- WHAT NEEDS TO BE DONE:
Go through the lines of the material and tally those with the string "should"; reply with the number alone.
┌──
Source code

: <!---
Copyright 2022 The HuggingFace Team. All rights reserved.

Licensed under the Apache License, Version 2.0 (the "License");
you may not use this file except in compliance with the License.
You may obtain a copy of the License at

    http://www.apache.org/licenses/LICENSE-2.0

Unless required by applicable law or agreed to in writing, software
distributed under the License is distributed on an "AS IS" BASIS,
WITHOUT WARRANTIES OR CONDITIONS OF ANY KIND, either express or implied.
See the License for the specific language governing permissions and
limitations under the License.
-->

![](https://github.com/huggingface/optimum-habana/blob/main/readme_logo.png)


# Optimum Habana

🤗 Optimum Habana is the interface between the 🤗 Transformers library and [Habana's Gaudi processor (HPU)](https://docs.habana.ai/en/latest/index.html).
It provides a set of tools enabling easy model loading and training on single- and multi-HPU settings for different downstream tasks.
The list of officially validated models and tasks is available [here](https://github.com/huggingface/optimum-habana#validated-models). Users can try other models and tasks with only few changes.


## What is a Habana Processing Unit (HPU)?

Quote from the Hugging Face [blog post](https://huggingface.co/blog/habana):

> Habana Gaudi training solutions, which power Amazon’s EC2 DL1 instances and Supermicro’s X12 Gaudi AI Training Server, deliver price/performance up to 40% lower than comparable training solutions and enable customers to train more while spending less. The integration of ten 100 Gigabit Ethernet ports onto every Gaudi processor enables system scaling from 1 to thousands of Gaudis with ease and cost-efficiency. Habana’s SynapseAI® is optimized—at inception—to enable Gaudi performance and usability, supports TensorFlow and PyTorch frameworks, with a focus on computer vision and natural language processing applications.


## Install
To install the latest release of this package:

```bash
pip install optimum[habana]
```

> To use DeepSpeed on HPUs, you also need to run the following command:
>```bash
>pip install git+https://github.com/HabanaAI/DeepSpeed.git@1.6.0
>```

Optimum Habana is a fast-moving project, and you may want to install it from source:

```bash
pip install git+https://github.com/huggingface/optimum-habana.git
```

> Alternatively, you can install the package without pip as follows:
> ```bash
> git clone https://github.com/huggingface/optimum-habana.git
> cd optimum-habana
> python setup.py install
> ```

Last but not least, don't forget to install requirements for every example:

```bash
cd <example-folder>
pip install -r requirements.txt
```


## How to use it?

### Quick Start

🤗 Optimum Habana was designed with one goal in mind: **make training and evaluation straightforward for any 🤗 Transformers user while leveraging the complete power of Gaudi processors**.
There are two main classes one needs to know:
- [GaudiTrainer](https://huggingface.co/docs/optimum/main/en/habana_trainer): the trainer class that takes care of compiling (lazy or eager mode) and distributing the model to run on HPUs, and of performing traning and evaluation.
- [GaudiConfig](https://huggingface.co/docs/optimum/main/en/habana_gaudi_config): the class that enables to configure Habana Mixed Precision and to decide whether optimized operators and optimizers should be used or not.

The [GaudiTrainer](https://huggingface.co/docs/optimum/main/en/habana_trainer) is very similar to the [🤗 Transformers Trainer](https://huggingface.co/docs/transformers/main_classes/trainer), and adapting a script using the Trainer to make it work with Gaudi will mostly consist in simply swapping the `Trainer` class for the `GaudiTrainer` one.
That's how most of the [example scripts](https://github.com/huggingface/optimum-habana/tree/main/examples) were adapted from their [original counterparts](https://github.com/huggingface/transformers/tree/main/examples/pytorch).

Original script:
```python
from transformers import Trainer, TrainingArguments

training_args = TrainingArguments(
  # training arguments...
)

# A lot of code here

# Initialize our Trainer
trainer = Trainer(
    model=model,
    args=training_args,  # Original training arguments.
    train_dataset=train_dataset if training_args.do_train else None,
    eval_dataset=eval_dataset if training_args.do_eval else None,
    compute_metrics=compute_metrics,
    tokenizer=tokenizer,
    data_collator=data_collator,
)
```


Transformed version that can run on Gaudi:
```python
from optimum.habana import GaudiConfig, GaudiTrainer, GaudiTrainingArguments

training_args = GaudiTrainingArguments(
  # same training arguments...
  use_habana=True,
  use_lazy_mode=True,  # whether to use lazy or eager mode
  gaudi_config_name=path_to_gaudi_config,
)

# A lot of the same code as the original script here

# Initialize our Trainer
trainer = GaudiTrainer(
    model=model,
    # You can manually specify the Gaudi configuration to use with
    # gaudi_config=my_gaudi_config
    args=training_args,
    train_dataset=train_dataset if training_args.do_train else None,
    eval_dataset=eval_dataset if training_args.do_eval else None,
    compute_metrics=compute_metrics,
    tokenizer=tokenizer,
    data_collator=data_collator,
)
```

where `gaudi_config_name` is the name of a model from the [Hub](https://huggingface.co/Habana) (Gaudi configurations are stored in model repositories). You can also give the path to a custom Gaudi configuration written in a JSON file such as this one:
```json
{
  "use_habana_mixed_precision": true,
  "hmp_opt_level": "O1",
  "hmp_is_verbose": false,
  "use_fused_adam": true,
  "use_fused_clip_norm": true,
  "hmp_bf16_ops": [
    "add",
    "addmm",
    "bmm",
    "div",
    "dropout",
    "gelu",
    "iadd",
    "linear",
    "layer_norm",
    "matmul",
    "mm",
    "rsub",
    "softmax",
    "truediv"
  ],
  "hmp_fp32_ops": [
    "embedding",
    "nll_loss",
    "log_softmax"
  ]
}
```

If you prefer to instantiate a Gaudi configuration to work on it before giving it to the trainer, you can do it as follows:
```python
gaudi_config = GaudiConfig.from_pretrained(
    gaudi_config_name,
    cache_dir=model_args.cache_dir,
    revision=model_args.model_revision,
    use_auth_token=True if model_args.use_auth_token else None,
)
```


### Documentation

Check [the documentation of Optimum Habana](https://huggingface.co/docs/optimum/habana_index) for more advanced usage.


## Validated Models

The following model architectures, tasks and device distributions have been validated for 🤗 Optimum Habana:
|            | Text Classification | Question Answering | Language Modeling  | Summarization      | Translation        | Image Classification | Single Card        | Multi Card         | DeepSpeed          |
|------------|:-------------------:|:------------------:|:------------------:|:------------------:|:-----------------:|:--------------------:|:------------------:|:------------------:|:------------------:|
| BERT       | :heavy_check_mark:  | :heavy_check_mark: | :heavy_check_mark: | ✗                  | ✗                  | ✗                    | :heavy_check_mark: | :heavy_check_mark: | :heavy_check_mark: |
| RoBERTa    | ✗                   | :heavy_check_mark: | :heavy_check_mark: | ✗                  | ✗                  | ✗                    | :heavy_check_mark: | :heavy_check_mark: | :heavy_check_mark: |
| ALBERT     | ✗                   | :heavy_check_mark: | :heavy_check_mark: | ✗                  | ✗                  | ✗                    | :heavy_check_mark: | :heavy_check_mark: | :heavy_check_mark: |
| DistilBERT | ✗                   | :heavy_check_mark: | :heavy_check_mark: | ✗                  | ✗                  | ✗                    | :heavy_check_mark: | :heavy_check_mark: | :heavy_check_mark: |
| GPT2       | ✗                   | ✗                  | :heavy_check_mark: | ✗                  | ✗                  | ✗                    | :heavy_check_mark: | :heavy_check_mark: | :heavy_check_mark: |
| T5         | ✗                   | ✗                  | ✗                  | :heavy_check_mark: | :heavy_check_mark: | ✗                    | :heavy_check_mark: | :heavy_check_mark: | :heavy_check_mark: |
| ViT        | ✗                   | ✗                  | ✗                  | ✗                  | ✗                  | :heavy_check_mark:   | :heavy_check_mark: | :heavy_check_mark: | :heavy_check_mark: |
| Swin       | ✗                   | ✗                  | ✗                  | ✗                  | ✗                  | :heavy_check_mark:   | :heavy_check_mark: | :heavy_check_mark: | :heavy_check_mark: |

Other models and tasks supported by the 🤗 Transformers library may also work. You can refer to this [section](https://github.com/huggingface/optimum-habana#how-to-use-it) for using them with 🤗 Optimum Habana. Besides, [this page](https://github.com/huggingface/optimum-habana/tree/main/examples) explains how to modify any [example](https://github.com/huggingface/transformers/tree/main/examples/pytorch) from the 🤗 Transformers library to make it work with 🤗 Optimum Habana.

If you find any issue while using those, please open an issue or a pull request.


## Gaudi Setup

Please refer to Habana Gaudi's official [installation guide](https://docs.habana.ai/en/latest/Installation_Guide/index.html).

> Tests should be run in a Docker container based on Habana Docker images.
└──
- ANSWER AREA:
2